### [Task to carry out]
A verbatim copy of the line containing "Partially Implimented" and all lines after it, up to and including the final line of the records, is the only acceptable output.

┌─ Dataset records

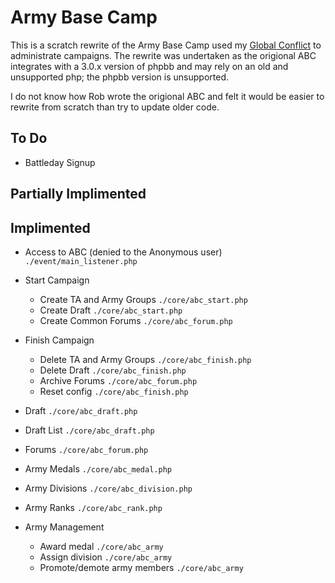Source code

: Army Base Camp
==============
This is a scratch rewrite of the Army Base Camp used my [Global Conflict](http://global-conflict.org/)
to administrate campaigns. The rewrite was undertaken as the origional ABC 
integrates with a 3.0.x version of phpbb and may rely on an old and unsupported
php; the phpbb version is unsupported.

I do not know how Rob wrote the origional ABC and felt it would be easier to 
rewrite from scratch than try to update older code.

To Do
-----
* Battleday Signup

Partially Implimented
---------------------

Implimented
-----------
* Access to ABC (denied to the Anonymous user) `./event/main_listener.php`

* Start Campaign
	* Create TA and Army Groups `./core/abc_start.php`
	* Create Draft `./core/abc_start.php`
	* Create Common Forums `./core/abc_forum.php`

* Finish Campaign
	* Delete TA and Army Groups `./core/abc_finish.php`
	* Delete Draft `./core/abc_finish.php`
	* Archive Forums `./core/abc_forum.php`
	* Reset config `./core/abc_finish.php`

* Draft  `./core/abc_draft.php`

* Draft List `./core/abc_draft.php`

* Forums `./core/abc_forum.php`

* Army Medals `./core/abc_medal.php`

* Army Divisions `./core/abc_division.php`

* Army Ranks `./core/abc_rank.php`

* Army Management
	* Award medal `./core/abc_army`
	* Assign division `./core/abc_army`
	* Promote/demote army members `./core/abc_army`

└─

### [Written response]
Partially Implimented
---------------------

Implimented
-----------
* Access to ABC (denied to the Anonymous user) `./event/main_listener.php`

* Start Campaign
	* Create TA and Army Groups `./core/abc_start.php`
	* Create Draft `./core/abc_start.php`
	* Create Common Forums `./core/abc_forum.php`

* Finish Campaign
	* Delete TA and Army Groups `./core/abc_finish.php`
	* Delete Draft `./core/abc_finish.php`
	* Archive Forums `./core/abc_forum.php`
	* Reset config `./core/abc_finish.php`

* Draft  `./core/abc_draft.php`

* Draft List `./core/abc_draft.php`

* Forums `./core/abc_forum.php`

* Army Medals `./core/abc_medal.php`

* Army Divisions `./core/abc_division.php`

* Army Ranks `./core/abc_rank.php`

* Army Management
	* Award medal `./core/abc_army`
	* Assign division `./core/abc_army`
	* Promote/demote army members `./core/abc_army`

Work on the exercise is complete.